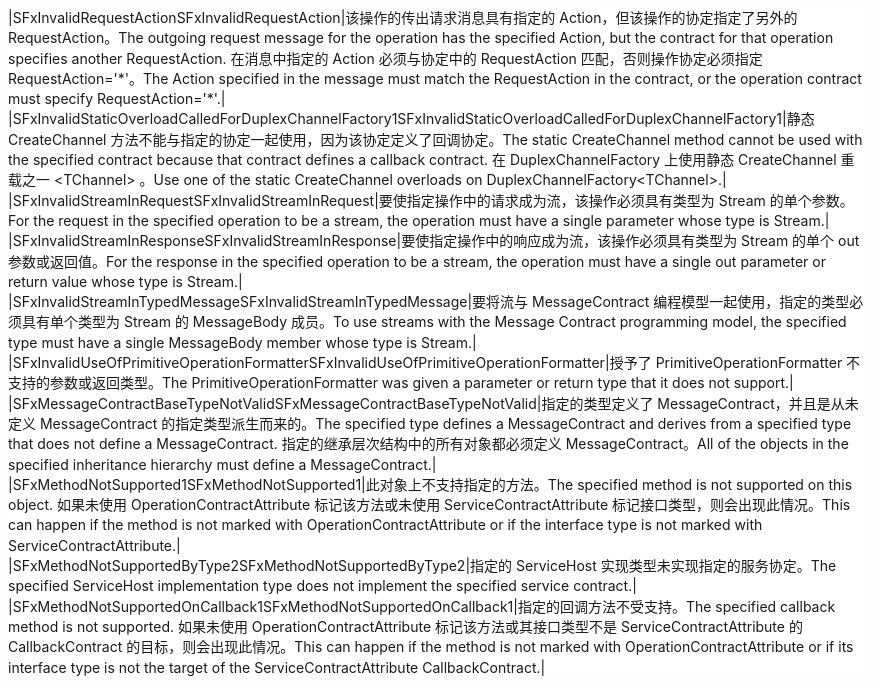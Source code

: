 |<span data-ttu-id="9b139-402">SFxInvalidRequestAction</span><span class="sxs-lookup"><span data-stu-id="9b139-402">SFxInvalidRequestAction</span></span>|<span data-ttu-id="9b139-403">该操作的传出请求消息具有指定的 Action，但该操作的协定指定了另外的 RequestAction。</span><span class="sxs-lookup"><span data-stu-id="9b139-403">The outgoing request message for the operation has the specified Action, but the contract for that operation specifies another RequestAction.</span></span> <span data-ttu-id="9b139-404">在消息中指定的 Action 必须与协定中的 RequestAction 匹配，否则操作协定必须指定 RequestAction='\*'。</span><span class="sxs-lookup"><span data-stu-id="9b139-404">The Action specified in the message must match the RequestAction in the contract, or the operation contract must specify RequestAction='\*'.</span></span>|  
|<span data-ttu-id="9b139-405">SFxInvalidStaticOverloadCalledForDuplexChannelFactory1</span><span class="sxs-lookup"><span data-stu-id="9b139-405">SFxInvalidStaticOverloadCalledForDuplexChannelFactory1</span></span>|<span data-ttu-id="9b139-406">静态 CreateChannel 方法不能与指定的协定一起使用，因为该协定定义了回调协定。</span><span class="sxs-lookup"><span data-stu-id="9b139-406">The static CreateChannel method cannot be used with the specified contract because that contract defines a callback contract.</span></span> <span data-ttu-id="9b139-407">在 DuplexChannelFactory 上使用静态 CreateChannel 重载之一 \<TChannel> 。</span><span class="sxs-lookup"><span data-stu-id="9b139-407">Use one of the static CreateChannel overloads on DuplexChannelFactory\<TChannel>.</span></span>|  
|<span data-ttu-id="9b139-408">SFxInvalidStreamInRequest</span><span class="sxs-lookup"><span data-stu-id="9b139-408">SFxInvalidStreamInRequest</span></span>|<span data-ttu-id="9b139-409">要使指定操作中的请求成为流，该操作必须具有类型为 Stream 的单个参数。</span><span class="sxs-lookup"><span data-stu-id="9b139-409">For the request in the specified operation to be a stream, the operation must have a single parameter whose type is Stream.</span></span>|  
|<span data-ttu-id="9b139-410">SFxInvalidStreamInResponse</span><span class="sxs-lookup"><span data-stu-id="9b139-410">SFxInvalidStreamInResponse</span></span>|<span data-ttu-id="9b139-411">要使指定操作中的响应成为流，该操作必须具有类型为 Stream 的单个 out 参数或返回值。</span><span class="sxs-lookup"><span data-stu-id="9b139-411">For the response in the specified operation to be a stream, the operation must have a single out parameter or return value whose type is Stream.</span></span>|  
|<span data-ttu-id="9b139-412">SFxInvalidStreamInTypedMessage</span><span class="sxs-lookup"><span data-stu-id="9b139-412">SFxInvalidStreamInTypedMessage</span></span>|<span data-ttu-id="9b139-413">要将流与 MessageContract 编程模型一起使用，指定的类型必须具有单个类型为 Stream 的 MessageBody 成员。</span><span class="sxs-lookup"><span data-stu-id="9b139-413">To use streams with the Message Contract programming model, the specified type must have a single MessageBody member whose type is Stream.</span></span>|  
|<span data-ttu-id="9b139-414">SFxInvalidUseOfPrimitiveOperationFormatter</span><span class="sxs-lookup"><span data-stu-id="9b139-414">SFxInvalidUseOfPrimitiveOperationFormatter</span></span>|<span data-ttu-id="9b139-415">授予了 PrimitiveOperationFormatter 不支持的参数或返回类型。</span><span class="sxs-lookup"><span data-stu-id="9b139-415">The PrimitiveOperationFormatter was given a parameter or return type that it does not support.</span></span>|  
|<span data-ttu-id="9b139-416">SFxMessageContractBaseTypeNotValid</span><span class="sxs-lookup"><span data-stu-id="9b139-416">SFxMessageContractBaseTypeNotValid</span></span>|<span data-ttu-id="9b139-417">指定的类型定义了 MessageContract，并且是从未定义 MessageContract 的指定类型派生而来的。</span><span class="sxs-lookup"><span data-stu-id="9b139-417">The specified type defines a MessageContract and derives from a specified type that does not define a MessageContract.</span></span> <span data-ttu-id="9b139-418">指定的继承层次结构中的所有对象都必须定义 MessageContract。</span><span class="sxs-lookup"><span data-stu-id="9b139-418">All of the objects in the specified inheritance hierarchy must define a MessageContract.</span></span>|  
|<span data-ttu-id="9b139-419">SFxMethodNotSupported1</span><span class="sxs-lookup"><span data-stu-id="9b139-419">SFxMethodNotSupported1</span></span>|<span data-ttu-id="9b139-420">此对象上不支持指定的方法。</span><span class="sxs-lookup"><span data-stu-id="9b139-420">The specified method is not supported on this object.</span></span> <span data-ttu-id="9b139-421">如果未使用 OperationContractAttribute 标记该方法或未使用 ServiceContractAttribute 标记接口类型，则会出现此情况。</span><span class="sxs-lookup"><span data-stu-id="9b139-421">This can happen if the method is not marked with OperationContractAttribute or if the interface type is not marked with ServiceContractAttribute.</span></span>|  
|<span data-ttu-id="9b139-422">SFxMethodNotSupportedByType2</span><span class="sxs-lookup"><span data-stu-id="9b139-422">SFxMethodNotSupportedByType2</span></span>|<span data-ttu-id="9b139-423">指定的 ServiceHost 实现类型未实现指定的服务协定。</span><span class="sxs-lookup"><span data-stu-id="9b139-423">The specified ServiceHost implementation type does not implement the specified service contract.</span></span>|  
|<span data-ttu-id="9b139-424">SFxMethodNotSupportedOnCallback1</span><span class="sxs-lookup"><span data-stu-id="9b139-424">SFxMethodNotSupportedOnCallback1</span></span>|<span data-ttu-id="9b139-425">指定的回调方法不受支持。</span><span class="sxs-lookup"><span data-stu-id="9b139-425">The specified callback method is not supported.</span></span> <span data-ttu-id="9b139-426">如果未使用 OperationContractAttribute 标记该方法或其接口类型不是 ServiceContractAttribute 的 CallbackContract 的目标，则会出现此情况。</span><span class="sxs-lookup"><span data-stu-id="9b139-426">This can happen if the method is not marked with OperationContractAttribute or if its interface type is not the target of the ServiceContractAttribute CallbackContract.</span></span>|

What you have to do >>
The reply should consist of the listing restated word for word, with its pictures removed.

Problem solution >>
Source code

: |<span data-ttu-id="9b139-402">SFxInvalidRequestAction</span><span class="sxs-lookup"><span data-stu-id="9b139-402">SFxInvalidRequestAction</span></span>|<span data-ttu-id="9b139-403">该操作的传出请求消息具有指定的 Action，但该操作的协定指定了另外的 RequestAction。</span><span class="sxs-lookup"><span data-stu-id="9b139-403">The outgoing request message for the operation has the specified Action, but the contract for that operation specifies another RequestAction.</span></span> <span data-ttu-id="9b139-404">在消息中指定的 Action 必须与协定中的 RequestAction 匹配，否则操作协定必须指定 RequestAction='\*'。</span><span class="sxs-lookup"><span data-stu-id="9b139-404">The Action specified in the message must match the RequestAction in the contract, or the operation contract must specify RequestAction='\*'.</span></span>|  
|<span data-ttu-id="9b139-405">SFxInvalidStaticOverloadCalledForDuplexChannelFactory1</span><span class="sxs-lookup"><span data-stu-id="9b139-405">SFxInvalidStaticOverloadCalledForDuplexChannelFactory1</span></span>|<span data-ttu-id="9b139-406">静态 CreateChannel 方法不能与指定的协定一起使用，因为该协定定义了回调协定。</span><span class="sxs-lookup"><span data-stu-id="9b139-406">The static CreateChannel method cannot be used with the specified contract because that contract defines a callback contract.</span></span> <span data-ttu-id="9b139-407">在 DuplexChannelFactory 上使用静态 CreateChannel 重载之一 \<TChannel> 。</span><span class="sxs-lookup"><span data-stu-id="9b139-407">Use one of the static CreateChannel overloads on DuplexChannelFactory\<TChannel>.</span></span>|  
|<span data-ttu-id="9b139-408">SFxInvalidStreamInRequest</span><span class="sxs-lookup"><span data-stu-id="9b139-408">SFxInvalidStreamInRequest</span></span>|<span data-ttu-id="9b139-409">要使指定操作中的请求成为流，该操作必须具有类型为 Stream 的单个参数。</span><span class="sxs-lookup"><span data-stu-id="9b139-409">For the request in the specified operation to be a stream, the operation must have a single parameter whose type is Stream.</span></span>|  
|<span data-ttu-id="9b139-410">SFxInvalidStreamInResponse</span><span class="sxs-lookup"><span data-stu-id="9b139-410">SFxInvalidStreamInResponse</span></span>|<span data-ttu-id="9b139-411">要使指定操作中的响应成为流，该操作必须具有类型为 Stream 的单个 out 参数或返回值。</span><span class="sxs-lookup"><span data-stu-id="9b139-411">For the response in the specified operation to be a stream, the operation must have a single out parameter or return value whose type is Stream.</span></span>|  
|<span data-ttu-id="9b139-412">SFxInvalidStreamInTypedMessage</span><span class="sxs-lookup"><span data-stu-id="9b139-412">SFxInvalidStreamInTypedMessage</span></span>|<span data-ttu-id="9b139-413">要将流与 MessageContract 编程模型一起使用，指定的类型必须具有单个类型为 Stream 的 MessageBody 成员。</span><span class="sxs-lookup"><span data-stu-id="9b139-413">To use streams with the Message Contract programming model, the specified type must have a single MessageBody member whose type is Stream.</span></span>|  
|<span data-ttu-id="9b139-414">SFxInvalidUseOfPrimitiveOperationFormatter</span><span class="sxs-lookup"><span data-stu-id="9b139-414">SFxInvalidUseOfPrimitiveOperationFormatter</span></span>|<span data-ttu-id="9b139-415">授予了 PrimitiveOperationFormatter 不支持的参数或返回类型。</span><span class="sxs-lookup"><span data-stu-id="9b139-415">The PrimitiveOperationFormatter was given a parameter or return type that it does not support.</span></span>|  
|<span data-ttu-id="9b139-416">SFxMessageContractBaseTypeNotValid</span><span class="sxs-lookup"><span data-stu-id="9b139-416">SFxMessageContractBaseTypeNotValid</span></span>|<span data-ttu-id="9b139-417">指定的类型定义了 MessageContract，并且是从未定义 MessageContract 的指定类型派生而来的。</span><span class="sxs-lookup"><span data-stu-id="9b139-417">The specified type defines a MessageContract and derives from a specified type that does not define a MessageContract.</span></span> <span data-ttu-id="9b139-418">指定的继承层次结构中的所有对象都必须定义 MessageContract。</span><span class="sxs-lookup"><span data-stu-id="9b139-418">All of the objects in the specified inheritance hierarchy must define a MessageContract.</span></span>|  
|<span data-ttu-id="9b139-419">SFxMethodNotSupported1</span><span class="sxs-lookup"><span data-stu-id="9b139-419">SFxMethodNotSupported1</span></span>|<span data-ttu-id="9b139-420">此对象上不支持指定的方法。</span><span class="sxs-lookup"><span data-stu-id="9b139-420">The specified method is not supported on this object.</span></span> <span data-ttu-id="9b139-421">如果未使用 OperationContractAttribute 标记该方法或未使用 ServiceContractAttribute 标记接口类型，则会出现此情况。</span><span class="sxs-lookup"><span data-stu-id="9b139-421">This can happen if the method is not marked with OperationContractAttribute or if the interface type is not marked with ServiceContractAttribute.</span></span>|  
|<span data-ttu-id="9b139-422">SFxMethodNotSupportedByType2</span><span class="sxs-lookup"><span data-stu-id="9b139-422">SFxMethodNotSupportedByType2</span></span>|<span data-ttu-id="9b139-423">指定的 ServiceHost 实现类型未实现指定的服务协定。</span><span class="sxs-lookup"><span data-stu-id="9b139-423">The specified ServiceHost implementation type does not implement the specified service contract.</span></span>|  
|<span data-ttu-id="9b139-424">SFxMethodNotSupportedOnCallback1</span><span class="sxs-lookup"><span data-stu-id="9b139-424">SFxMethodNotSupportedOnCallback1</span></span>|<span data-ttu-id="9b139-425">指定的回调方法不受支持。</span><span class="sxs-lookup"><span data-stu-id="9b139-425">The specified callback method is not supported.</span></span> <span data-ttu-id="9b139-426">如果未使用 OperationContractAttribute 标记该方法或其接口类型不是 ServiceContractAttribute 的 CallbackContract 的目标，则会出现此情况。</span><span class="sxs-lookup"><span data-stu-id="9b139-426">This can happen if the method is not marked with OperationContractAttribute or if its interface type is not the target of the ServiceContractAttribute CallbackContract.</span></span>|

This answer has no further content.